The Muchadeyi Masunda-led council said it had discussed the issue of employees who absconded from duty in 2007/8 at several full council meetings and come up with a resolution that the workers must account for their actions.
“It is just unfortunate that some of the employees had become too comfortable thinking they had gotten away with their misconduct and are now seeking shelter in politicians when they know too well that they have not accounted for the work time they stole back then,” said one senior council official.
The workers recently wrote to Zanu-PF secretary for administration Didymus Mutasa claiming that they were being victimised because of their links with the former ruling party.
They alleged that council was targeting 120 municipal cops trained under the national youth service as part of the witch-hunt. Efforts to get a comment from Mutasa were fruitless last week.

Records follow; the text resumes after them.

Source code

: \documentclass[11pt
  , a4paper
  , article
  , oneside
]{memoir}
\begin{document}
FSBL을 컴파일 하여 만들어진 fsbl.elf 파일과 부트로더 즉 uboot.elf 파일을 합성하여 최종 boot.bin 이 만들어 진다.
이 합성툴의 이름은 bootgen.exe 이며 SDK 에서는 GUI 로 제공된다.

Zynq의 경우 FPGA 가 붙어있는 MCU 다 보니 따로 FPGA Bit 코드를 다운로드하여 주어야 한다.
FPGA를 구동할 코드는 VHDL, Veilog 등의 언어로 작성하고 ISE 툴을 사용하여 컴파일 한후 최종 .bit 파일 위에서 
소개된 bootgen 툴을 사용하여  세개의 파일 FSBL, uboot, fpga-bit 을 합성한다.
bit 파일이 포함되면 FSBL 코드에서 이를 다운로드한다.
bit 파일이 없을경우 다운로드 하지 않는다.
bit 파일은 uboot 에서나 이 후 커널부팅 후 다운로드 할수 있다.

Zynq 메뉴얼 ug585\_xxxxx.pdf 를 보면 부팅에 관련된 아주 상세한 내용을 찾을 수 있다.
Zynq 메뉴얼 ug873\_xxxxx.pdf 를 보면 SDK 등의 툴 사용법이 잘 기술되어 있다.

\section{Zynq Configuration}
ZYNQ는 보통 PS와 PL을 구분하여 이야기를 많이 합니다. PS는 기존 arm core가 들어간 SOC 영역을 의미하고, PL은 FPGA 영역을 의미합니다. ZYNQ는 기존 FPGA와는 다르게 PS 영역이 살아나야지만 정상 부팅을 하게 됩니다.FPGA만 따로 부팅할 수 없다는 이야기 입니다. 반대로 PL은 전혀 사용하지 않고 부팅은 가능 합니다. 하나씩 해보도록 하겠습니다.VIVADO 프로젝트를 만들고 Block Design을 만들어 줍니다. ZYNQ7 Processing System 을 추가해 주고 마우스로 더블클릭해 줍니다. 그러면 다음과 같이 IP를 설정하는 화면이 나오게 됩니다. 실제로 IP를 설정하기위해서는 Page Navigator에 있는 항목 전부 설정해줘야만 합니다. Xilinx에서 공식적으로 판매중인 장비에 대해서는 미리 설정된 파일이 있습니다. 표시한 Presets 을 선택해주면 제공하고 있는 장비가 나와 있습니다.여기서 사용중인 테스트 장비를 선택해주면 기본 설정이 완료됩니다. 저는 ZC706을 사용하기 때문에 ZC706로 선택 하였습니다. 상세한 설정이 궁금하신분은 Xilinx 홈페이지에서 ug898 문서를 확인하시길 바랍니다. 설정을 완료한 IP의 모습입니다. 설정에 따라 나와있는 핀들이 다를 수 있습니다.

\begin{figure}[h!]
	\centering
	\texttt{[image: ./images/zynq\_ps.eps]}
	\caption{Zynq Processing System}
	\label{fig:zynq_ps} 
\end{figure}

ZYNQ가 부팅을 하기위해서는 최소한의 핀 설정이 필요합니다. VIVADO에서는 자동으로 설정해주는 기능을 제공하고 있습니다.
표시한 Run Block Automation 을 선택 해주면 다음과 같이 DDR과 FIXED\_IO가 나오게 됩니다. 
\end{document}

Masunda confirmed that council was conducting an enquiry into the conduct of workers who went away without official leave (awol) when the country was experiencing economic difficulties. He said there was nothing irregular about the hearings.

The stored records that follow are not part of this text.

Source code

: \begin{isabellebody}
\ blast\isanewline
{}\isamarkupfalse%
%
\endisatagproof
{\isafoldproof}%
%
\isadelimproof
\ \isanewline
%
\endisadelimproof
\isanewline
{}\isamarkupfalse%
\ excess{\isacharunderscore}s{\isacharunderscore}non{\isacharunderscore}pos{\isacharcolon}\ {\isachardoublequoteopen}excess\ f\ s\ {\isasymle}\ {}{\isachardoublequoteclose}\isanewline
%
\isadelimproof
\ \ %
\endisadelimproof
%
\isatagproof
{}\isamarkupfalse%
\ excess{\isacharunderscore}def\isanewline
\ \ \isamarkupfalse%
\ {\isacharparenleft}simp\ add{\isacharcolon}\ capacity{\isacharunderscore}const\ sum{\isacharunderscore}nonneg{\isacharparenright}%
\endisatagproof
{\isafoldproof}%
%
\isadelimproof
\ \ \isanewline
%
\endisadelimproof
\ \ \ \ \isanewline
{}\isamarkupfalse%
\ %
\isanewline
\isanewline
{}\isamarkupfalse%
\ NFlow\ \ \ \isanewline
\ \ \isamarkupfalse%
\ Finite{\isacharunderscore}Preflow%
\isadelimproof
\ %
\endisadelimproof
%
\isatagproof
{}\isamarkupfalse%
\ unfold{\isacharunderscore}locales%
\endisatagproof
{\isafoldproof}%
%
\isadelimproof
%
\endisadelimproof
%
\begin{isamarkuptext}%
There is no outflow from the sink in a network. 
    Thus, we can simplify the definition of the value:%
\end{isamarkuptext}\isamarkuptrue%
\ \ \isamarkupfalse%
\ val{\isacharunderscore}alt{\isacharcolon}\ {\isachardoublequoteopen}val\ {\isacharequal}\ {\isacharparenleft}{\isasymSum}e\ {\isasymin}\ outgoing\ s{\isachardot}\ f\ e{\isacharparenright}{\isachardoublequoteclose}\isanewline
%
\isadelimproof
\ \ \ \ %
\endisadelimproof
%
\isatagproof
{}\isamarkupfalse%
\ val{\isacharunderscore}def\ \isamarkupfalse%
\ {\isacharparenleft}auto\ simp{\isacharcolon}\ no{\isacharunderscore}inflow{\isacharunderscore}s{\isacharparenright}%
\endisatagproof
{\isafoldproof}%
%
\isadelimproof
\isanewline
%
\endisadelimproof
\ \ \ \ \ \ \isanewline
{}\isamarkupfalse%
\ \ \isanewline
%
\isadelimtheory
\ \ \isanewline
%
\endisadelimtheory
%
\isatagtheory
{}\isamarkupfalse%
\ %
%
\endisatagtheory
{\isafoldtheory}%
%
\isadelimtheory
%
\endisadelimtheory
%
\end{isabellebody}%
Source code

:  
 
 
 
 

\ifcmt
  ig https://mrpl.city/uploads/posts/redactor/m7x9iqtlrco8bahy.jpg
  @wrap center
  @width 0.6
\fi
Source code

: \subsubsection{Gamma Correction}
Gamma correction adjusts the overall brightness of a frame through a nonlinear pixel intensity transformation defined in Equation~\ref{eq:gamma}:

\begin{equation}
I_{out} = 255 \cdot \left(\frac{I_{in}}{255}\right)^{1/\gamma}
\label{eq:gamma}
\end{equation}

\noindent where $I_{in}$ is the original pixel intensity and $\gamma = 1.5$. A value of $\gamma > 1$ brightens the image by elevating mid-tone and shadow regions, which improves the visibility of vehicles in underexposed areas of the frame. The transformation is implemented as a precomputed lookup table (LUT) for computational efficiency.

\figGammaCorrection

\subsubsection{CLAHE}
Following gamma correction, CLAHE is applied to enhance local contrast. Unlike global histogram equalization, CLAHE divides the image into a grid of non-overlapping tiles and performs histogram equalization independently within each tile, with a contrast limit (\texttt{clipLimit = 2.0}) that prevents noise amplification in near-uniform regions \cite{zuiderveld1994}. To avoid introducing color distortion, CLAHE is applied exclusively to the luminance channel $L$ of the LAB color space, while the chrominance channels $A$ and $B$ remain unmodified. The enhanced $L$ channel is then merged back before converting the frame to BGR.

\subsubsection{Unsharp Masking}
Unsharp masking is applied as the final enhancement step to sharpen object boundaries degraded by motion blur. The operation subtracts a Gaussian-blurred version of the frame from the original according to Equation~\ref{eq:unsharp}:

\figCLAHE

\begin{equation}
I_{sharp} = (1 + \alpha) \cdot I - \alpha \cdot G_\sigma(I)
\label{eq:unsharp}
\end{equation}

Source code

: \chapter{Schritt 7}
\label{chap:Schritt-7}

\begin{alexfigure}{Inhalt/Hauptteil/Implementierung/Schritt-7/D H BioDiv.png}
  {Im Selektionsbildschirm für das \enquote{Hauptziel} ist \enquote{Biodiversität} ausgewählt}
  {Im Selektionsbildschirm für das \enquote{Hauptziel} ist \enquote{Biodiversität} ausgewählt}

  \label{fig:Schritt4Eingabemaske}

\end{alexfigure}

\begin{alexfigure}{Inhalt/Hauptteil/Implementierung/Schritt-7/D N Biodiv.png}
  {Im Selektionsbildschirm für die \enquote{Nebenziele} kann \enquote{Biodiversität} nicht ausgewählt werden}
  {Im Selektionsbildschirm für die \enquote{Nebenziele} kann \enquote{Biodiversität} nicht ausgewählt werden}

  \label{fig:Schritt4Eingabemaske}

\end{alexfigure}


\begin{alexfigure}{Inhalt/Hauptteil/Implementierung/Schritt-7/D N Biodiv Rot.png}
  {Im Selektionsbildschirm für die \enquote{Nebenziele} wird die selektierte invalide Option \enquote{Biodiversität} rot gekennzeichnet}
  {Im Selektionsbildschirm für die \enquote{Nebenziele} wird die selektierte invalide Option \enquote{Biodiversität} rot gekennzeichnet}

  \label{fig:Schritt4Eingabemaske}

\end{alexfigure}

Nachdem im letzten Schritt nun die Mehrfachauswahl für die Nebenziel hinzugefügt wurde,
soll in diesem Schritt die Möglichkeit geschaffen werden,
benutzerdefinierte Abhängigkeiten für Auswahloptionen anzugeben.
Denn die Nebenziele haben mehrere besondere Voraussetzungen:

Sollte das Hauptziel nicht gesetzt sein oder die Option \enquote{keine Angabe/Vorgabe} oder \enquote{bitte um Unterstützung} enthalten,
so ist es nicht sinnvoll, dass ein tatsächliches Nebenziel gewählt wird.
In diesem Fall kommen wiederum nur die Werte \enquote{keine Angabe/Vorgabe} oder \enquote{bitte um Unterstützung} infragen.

“Several employees went awol during the hyperinflationary period with some going to work in Botswana and South Africa,” Masunda said. “Most of these employees came back when dollarisation was introduced and they demanded and got US dollar salaries, much to the chagrin of loyal employees who stuck with the municipality through thick and thin”.
Masunda said those found on the wrong side of the law would face disciplinary action regardless of their political affiliation. “There is no orchestrated campaign against anyone and we will deal with issues based on their merit,” he said.
The city council last year embarked on a controversy-embroiled human resources audit, which revealed that there were hundreds of ghost workers listed on the council’s payroll.